XviD generally gets around 105 Mpix/sec, and H264 gets around 160.
some of my past faster VQ codecs got around 200 Mpix/sec per thread on the BGRA path, but had a worse bitrate and quality. this one can at least give ok video quality at 0.2-0.4 bpp or so (video in question was 0.12 bpp).
ADD2: turns out a bug caused the benchmark to do needless BGRA2RGBA conversion, fixing gives around 225 Mpix/sec. another optimization (skipping decoding skipped blocks) bumped decode to ~ 280-384 for BGRA.
it uses a combination of SMTF and AdRice for a lot of its entropy coding. it was based on an earlier MTF+AdRice based LZ77 compressor, which gave better compression than Deflate in the sub 500-1000 byte range, due mostly I think to having a lower constant overhead.

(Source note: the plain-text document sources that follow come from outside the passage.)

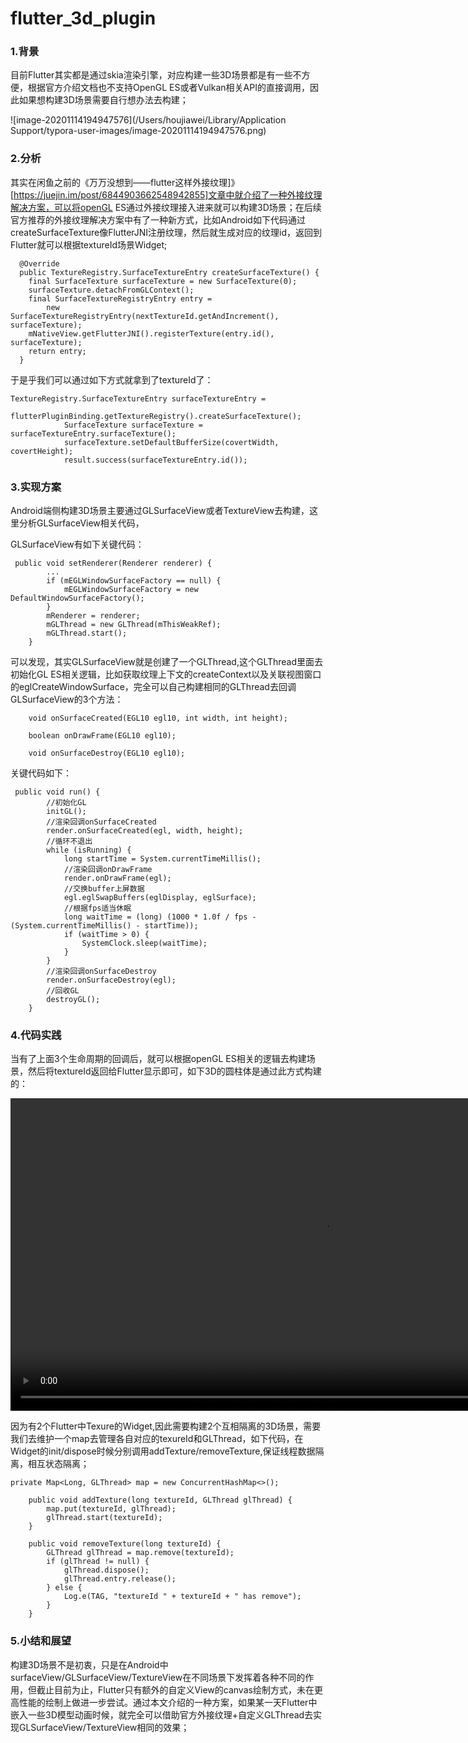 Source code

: # flutter_3d_plugin

### 1.背景

目前Flutter其实都是通过skia渲染引擎，对应构建一些3D场景都是有一些不方便，根据官方介绍文档也不支持OpenGL ES或者Vulkan相关API的直接调用，因此如果想构建3D场景需要自行想办法去构建；

![image-20201114194947576](/Users/houjiawei/Library/Application Support/typora-user-images/image-20201114194947576.png)

### 2.分析

其实在闲鱼之前的《万万没想到——flutter这样外接纹理]》[https://juejin.im/post/6844903662548942855]文章中就介绍了一种外接纹理解决方案，可以将openGL ES通过外接纹理接入进来就可以构建3D场景；在后续官方推荐的外接纹理解决方案中有了一种新方式，比如Android如下代码通过createSurfaceTexture像FlutterJNI注册纹理，然后就生成对应的纹理id，返回到Flutter就可以根据textureId场景Widget;

```
  @Override
  public TextureRegistry.SurfaceTextureEntry createSurfaceTexture() {
    final SurfaceTexture surfaceTexture = new SurfaceTexture(0);
    surfaceTexture.detachFromGLContext();
    final SurfaceTextureRegistryEntry entry =
        new SurfaceTextureRegistryEntry(nextTextureId.getAndIncrement(), surfaceTexture);
    mNativeView.getFlutterJNI().registerTexture(entry.id(), surfaceTexture);
    return entry;
  }
```

于是乎我们可以通过如下方式就拿到了textureId了：

```
TextureRegistry.SurfaceTextureEntry surfaceTextureEntry =
                    flutterPluginBinding.getTextureRegistry().createSurfaceTexture();
            SurfaceTexture surfaceTexture = surfaceTextureEntry.surfaceTexture();
            surfaceTexture.setDefaultBufferSize(covertWidth, covertHeight);
            result.success(surfaceTextureEntry.id());
```



### 3.实现方案

Android端侧构建3D场景主要通过GLSurfaceView或者TextureView去构建，这里分析GLSurfaceView相关代码，

GLSurfaceView有如下关键代码：

```
 public void setRenderer(Renderer renderer) {
        ...
        if (mEGLWindowSurfaceFactory == null) {
            mEGLWindowSurfaceFactory = new DefaultWindowSurfaceFactory();
        }
        mRenderer = renderer;
        mGLThread = new GLThread(mThisWeakRef);
        mGLThread.start();
    }
```

可以发现，其实GLSurfaceView就是创建了一个GLThread,这个GLThread里面去初始化GL ES相关逻辑，比如获取纹理上下文的createContext以及关联视图窗口的eglCreateWindowSurface，完全可以自己构建相同的GLThread去回调GLSurfaceView的3个方法：

```
    void onSurfaceCreated(EGL10 egl10, int width, int height);

    boolean onDrawFrame(EGL10 egl10);

    void onSurfaceDestroy(EGL10 egl10);
```

关键代码如下：

```
 public void run() {
        //初始化GL
        initGL();
        //渲染回调onSurfaceCreated
        render.onSurfaceCreated(egl, width, height);
        //循环不退出
        while (isRunning) {
            long startTime = System.currentTimeMillis();
            //渲染回调onDrawFrame
            render.onDrawFrame(egl);
            //交换buffer上屏数据
            egl.eglSwapBuffers(eglDisplay, eglSurface);
            //根据fps适当休眠
            long waitTime = (long) (1000 * 1.0f / fps - (System.currentTimeMillis() - startTime));
            if (waitTime > 0) {
                SystemClock.sleep(waitTime);
            }
        }
        //渲染回调onSurfaceDestroy
        render.onSurfaceDestroy(egl);
        //回收GL
        destroyGL();
    }
```



### 4.代码实践

当有了上面3个生命周期的回调后，就可以根据openGL ES相关的逻辑去构建场景，然后将textureId返回给Flutter显示即可，如下3D的圆柱体是通过此方式构建的：

<video src="/Users/houjiawei/Desktop/Screenrecorder-2020-11-14-20-20-24-890.mp4" height="500"></video>

因为有2个Flutter中Texure的Widget,因此需要构建2个互相隔离的3D场景，需要我们去维护一个map去管理各自对应的texureId和GLThread，如下代码，在Widget的init/dispose时候分别调用addTexture/removeTexture,保证线程数据隔离，相互状态隔离；

```
private Map<Long, GLThread> map = new ConcurrentHashMap<>();

    public void addTexture(long textureId, GLThread glThread) {
        map.put(textureId, glThread);
        glThread.start(textureId);
    }

    public void removeTexture(long textureId) {
        GLThread glThread = map.remove(textureId);
        if (glThread != null) {
            glThread.dispose();
            glThread.entry.release();
        } else {
            Log.e(TAG, "textureId " + textureId + " has remove");
        }
    }
```



### 5.小结和展望

构建3D场景不是初衷，只是在Android中surfaceView/GLSurfaceView/TextureView在不同场景下发挥着各种不同的作用，但截止目前为止，Flutter只有额外的自定义View的canvas绘制方式，未在更高性能的绘制上做进一步尝试。通过本文介绍的一种方案，如果某一天Flutter中嵌入一些3D模型动画时候，就完全可以借助官方外接纹理+自定义GLThread去实现GLSurfaceView/TextureView相同的效果；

though not quite as fast, it does show up ok in entropy benchmarks:
where I had added a few of mine at the bottom:
BGB ZH0 = BTLZH being used as a Huffman coder (basically, LZ matches are disabled in the encoder, but this is about it);
BGB MTFRice0 = SMTF+AdRice.
note SMTF here:
noting that it is at least in a similar speed range to some of the other Huffman compressors.
granted, its compression is worse in many cases than static Huffman, but tends to be pretty close, and has the partial advantage of supporting adaptive coding, and is reasonably simple and cheap (relatively little state or memory is required compared with Huffman, and less code is needed to encode or decode it).
while lookup tables are used (for speed), they are effectively constant (ex: you could put them in ROM on an MCU or similar).
granted, it may be the case that FSE or ANS renders all this fairly moot, but oh well...
Last edited by cr88192; 28th December 2015 at 20:01.
The Following User Says Thank You to cr88192 For This Useful Post:
Cyan (29th December 2015)
29th December 2015, 01:03
It's a good thing to try these variations.
Even if they don't end up beating world records, they help you get a better understanding of how it works.
This objective alone is worthwhile.
The Following User Says Thank You to Cyan For This Useful Post:
cr88192 (29th December 2015)
29th December 2015, 04:42
yeah. the entropy coding strategies are neither the best compression nor the fastest around.
but, at least, they are reasonably straightforward to implement and are reasonably well behaved.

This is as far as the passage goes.